• Work item: The job is to output exactly the lines that run from the start of the entries through the line containing "13 & 11 & $7$", pictures omitted.

• Given records:
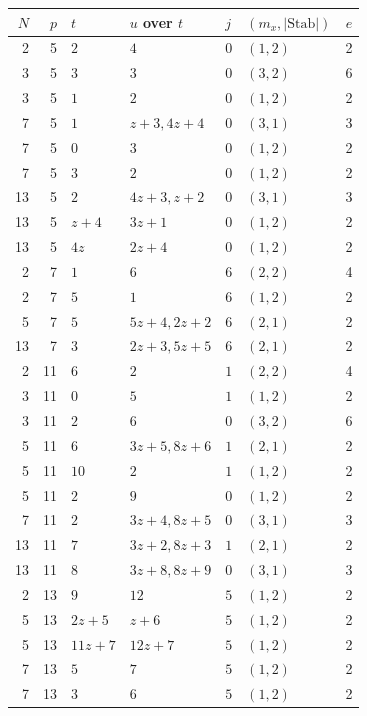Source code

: \begin{longtable}{rrllllr}
\toprule
$N$ & $p$ & $t$ & $u$ over $t$ & $j$ & $(m_x,|\mathrm{Stab}|)$ & $e$\\
\midrule
\endhead
2 & 5 & $2$ & $4$ & $0$ & $(1,2)$ & 2\\
3 & 5 & $3$ & $3$ & $0$ & $(3,2)$ & 6\\
3 & 5 & $1$ & $2$ & $0$ & $(1,2)$ & 2\\
7 & 5 & $1$ & $z + 3, 4z + 4$ & $0$ & $(3,1)$ & 3\\
7 & 5 & $0$ & $3$ & $0$ & $(1,2)$ & 2\\
7 & 5 & $3$ & $2$ & $0$ & $(1,2)$ & 2\\
13 & 5 & $2$ & $4z + 3, z + 2$ & $0$ & $(3,1)$ & 3\\
13 & 5 & $z + 4$ & $3z + 1$ & $0$ & $(1,2)$ & 2\\
13 & 5 & $4z$ & $2z + 4$ & $0$ & $(1,2)$ & 2\\
2 & 7 & $1$ & $6$ & $6$ & $(2,2)$ & 4\\
2 & 7 & $5$ & $1$ & $6$ & $(1,2)$ & 2\\
5 & 7 & $5$ & $5z + 4, 2z + 2$ & $6$ & $(2,1)$ & 2\\
13 & 7 & $3$ & $2z + 3, 5z + 5$ & $6$ & $(2,1)$ & 2\\
2 & 11 & $6$ & $2$ & $1$ & $(2,2)$ & 4\\
3 & 11 & $0$ & $5$ & $1$ & $(1,2)$ & 2\\
3 & 11 & $2$ & $6$ & $0$ & $(3,2)$ & 6\\
5 & 11 & $6$ & $3z + 5, 8z + 6$ & $1$ & $(2,1)$ & 2\\
5 & 11 & $10$ & $2$ & $1$ & $(1,2)$ & 2\\
5 & 11 & $2$ & $9$ & $0$ & $(1,2)$ & 2\\
7 & 11 & $2$ & $3z + 4, 8z + 5$ & $0$ & $(3,1)$ & 3\\
13 & 11 & $7$ & $3z + 2, 8z + 3$ & $1$ & $(2,1)$ & 2\\
13 & 11 & $8$ & $3z + 8, 8z + 9$ & $0$ & $(3,1)$ & 3\\
2 & 13 & $9$ & $12$ & $5$ & $(1,2)$ & 2\\
5 & 13 & $2z + 5$ & $z + 6$ & $5$ & $(1,2)$ & 2\\
5 & 13 & $11z + 7$ & $12z + 7$ & $5$ & $(1,2)$ & 2\\
7 & 13 & $5$ & $7$ & $5$ & $(1,2)$ & 2\\
7 & 13 & $3$ & $6$ & $5$ & $(1,2)$ & 2\\
\bottomrule
\end{longtable}
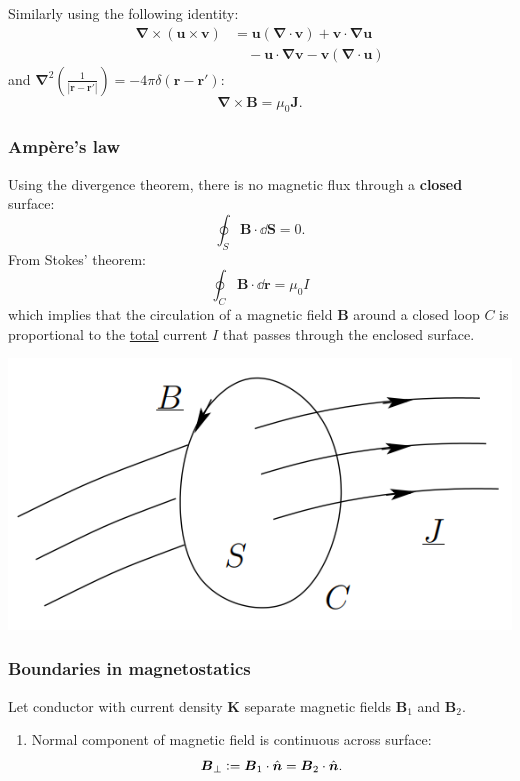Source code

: \documentclass{article}
\newcommand{\deq}{\vcentcolon=}
\newcommand{\vc}[1]{\boldsymbol{#1}}
\begin{document}
\begin{multicols*}{3}
Similarly using the following identity:
\begin{align*}
    \vc{\nabla}\times(\vc{u}\times\vc{v})
    &=\vc{u}(\vc{\nabla}\cdot\vc{v})
    +\vc{v}\cdot\vc{\nabla}\vc{u} \\
    &\quad-\vc{u}\cdot\vc{\nabla}\vc{v}
    -\vc{v}(\vc{\nabla}\cdot\vc{u})
\end{align*}
and $\displaystyle\vc{\nabla}^2\left(
\frac{1}{|\vc{r}-\vc{r}'|}\right)
=-4\pi\delta(\vc{\vc{r}-\vc{r}'})$:
$$\vc{\nabla}\times\vc{B}=\mu_0\vc{J}.$$

\subsubsection*{Amp\`ere's law}
Using the divergence theorem, there is 
no magnetic flux through a \textbf{closed} surface:
$$\oint_S\vc{B}\cdot\dd\vc{S}=0.$$
From Stokes' theorem:
$$\oint_C\vc{B}\cdot\dd\vc{r}=\mu_0 I$$
which implies that the circulation of a magnetic field $\vc{B}$
around a closed loop $C$ is proportional to
the \underline{total} current $I$ that passes through
the enclosed surface.

\newcolumn

\begin{center}
    \includegraphics[scale=0.4]{f8.png}
\end{center}

\subsubsection*{Boundaries in magnetostatics}
Let conductor with current density $\vc{K}$
separate magnetic fields $\vc{B}_1$ and $\vc{B}_2$.
\begin{enumerate}
    \item Normal component of magnetic field
    is continuous across surface:
    $$\vc{B}_{\perp}\deq
    \vc{B}_1\cdot\hat{\vc{n}}=\vc{B}_2\cdot\hat{\vc{n}}.$$


\end{enumerate}
\end{multicols*}
\end{document}
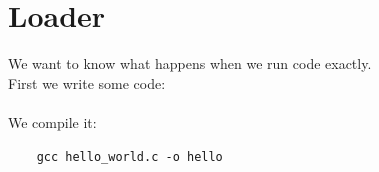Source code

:\documentclass[10pt]{beamer}
\begin{document}
\section*{Loader}
\frame{\sectionpage}
\begin{frame}{}
    We want to know what happens when we run code exactly. \\
    First we write some code: \vspace{0.35cm} \\ 
     \vspace{0.35cm} \\	
    We compile it:  \\ 
    \begin{verbatim}
    gcc hello_world.c -o hello
    \end{verbatim}
    \framebreak
    

\end{frame}
\end{document}

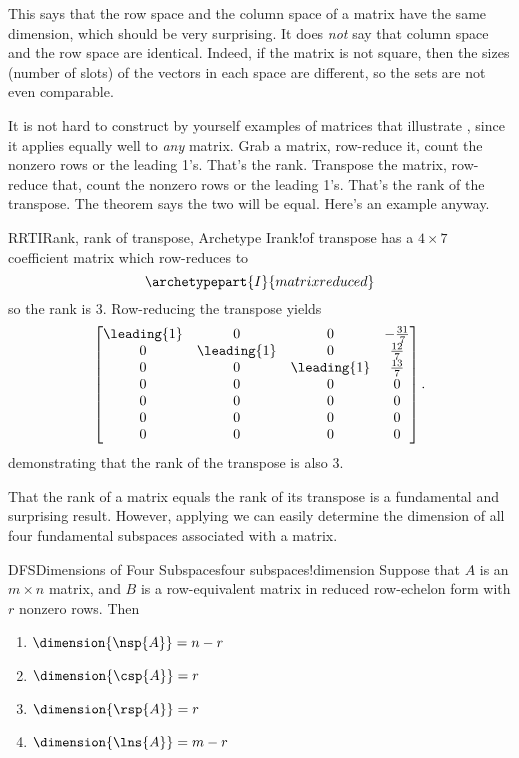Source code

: %
This says that the row space and the column space of a matrix have the same dimension, which should be very surprising.  It does {\em not} say that column space and the row space are identical.  Indeed, if the matrix is not square, then the sizes (number of slots) of the vectors in each space are different, so the sets are not even comparable.\par
%
It is not hard to construct by yourself examples of matrices that illustrate , since it applies equally well to {\em any} matrix.  Grab a matrix, row-reduce it, count the nonzero rows or the leading 1's.  That's the rank.  Transpose the matrix, row-reduce that, count the nonzero rows or the leading 1's.  That's the rank of the transpose.  The theorem says the two will be equal.  Here's an example anyway.
%
\begin{example}{RRTI}{Rank, rank of transpose, Archetype I}{rank!of transpose}
 has a $4\times 7$ coefficient matrix which row-reduces to
%
\begin{equation*}
\archetypepart{I}{matrixreduced}
\end{equation*}
%
so the rank is $3$.  Row-reducing the transpose yields
%
\begin{equation*}
\begin{bmatrix}
\leading{1} & 0 & 0 & -\frac{31}{7}\\ 
0 & \leading{1} & 0 & \frac{12}{7}\\ 
0 & 0 & \leading{1} & \frac{13}{7}\\ 
0 & 0 & 0 & 0\\ 
0 & 0 & 0 & 0\\ 
0 & 0 & 0 & 0\\ 
0 & 0 & 0 & 0
\end{bmatrix}.
\end{equation*}
%
demonstrating that the rank of the transpose is also $3$.
%
\end{example}
%
%
That the rank of a matrix equals the rank of its transpose is a fundamental and surprising result.  However, applying  we can easily determine the dimension of all four fundamental subspaces associated with a matrix.
%
\begin{theorem}{DFS}{Dimensions of Four Subspaces}{four subspaces!dimension}
Suppose that $A$ is an $m\times n$ matrix, and $B$ is a row-equivalent matrix in reduced row-echelon form with $r$ nonzero rows.  Then
\begin{enumerate}
\item $\dimension{\nsp{A}}=n-r$
\item $\dimension{\csp{A}}=r$
\item $\dimension{\rsp{A}}=r$
\item $\dimension{\lns{A}}=m-r$
\end{enumerate}
\end{theorem}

• Solved problem:
Source code

: \begin{longtable}{rrllllr}
\toprule
$N$ & $p$ & $t$ & $u$ over $t$ & $j$ & $(m_x,|\mathrm{Stab}|)$ & $e$\\
\midrule
\endhead
2 & 5 & $2$ & $4$ & $0$ & $(1,2)$ & 2\\
3 & 5 & $3$ & $3$ & $0$ & $(3,2)$ & 6\\
3 & 5 & $1$ & $2$ & $0$ & $(1,2)$ & 2\\
7 & 5 & $1$ & $z + 3, 4z + 4$ & $0$ & $(3,1)$ & 3\\
7 & 5 & $0$ & $3$ & $0$ & $(1,2)$ & 2\\
7 & 5 & $3$ & $2$ & $0$ & $(1,2)$ & 2\\
13 & 5 & $2$ & $4z + 3, z + 2$ & $0$ & $(3,1)$ & 3\\
13 & 5 & $z + 4$ & $3z + 1$ & $0$ & $(1,2)$ & 2\\
13 & 5 & $4z$ & $2z + 4$ & $0$ & $(1,2)$ & 2\\
2 & 7 & $1$ & $6$ & $6$ & $(2,2)$ & 4\\
2 & 7 & $5$ & $1$ & $6$ & $(1,2)$ & 2\\
5 & 7 & $5$ & $5z + 4, 2z + 2$ & $6$ & $(2,1)$ & 2\\
13 & 7 & $3$ & $2z + 3, 5z + 5$ & $6$ & $(2,1)$ & 2\\
2 & 11 & $6$ & $2$ & $1$ & $(2,2)$ & 4\\
3 & 11 & $0$ & $5$ & $1$ & $(1,2)$ & 2\\
3 & 11 & $2$ & $6$ & $0$ & $(3,2)$ & 6\\
5 & 11 & $6$ & $3z + 5, 8z + 6$ & $1$ & $(2,1)$ & 2\\
5 & 11 & $10$ & $2$ & $1$ & $(1,2)$ & 2\\
5 & 11 & $2$ & $9$ & $0$ & $(1,2)$ & 2\\
7 & 11 & $2$ & $3z + 4, 8z + 5$ & $0$ & $(3,1)$ & 3\\
13 & 11 & $7$ & $3z + 2, 8z + 3$ & $1$ & $(2,1)$ & 2\\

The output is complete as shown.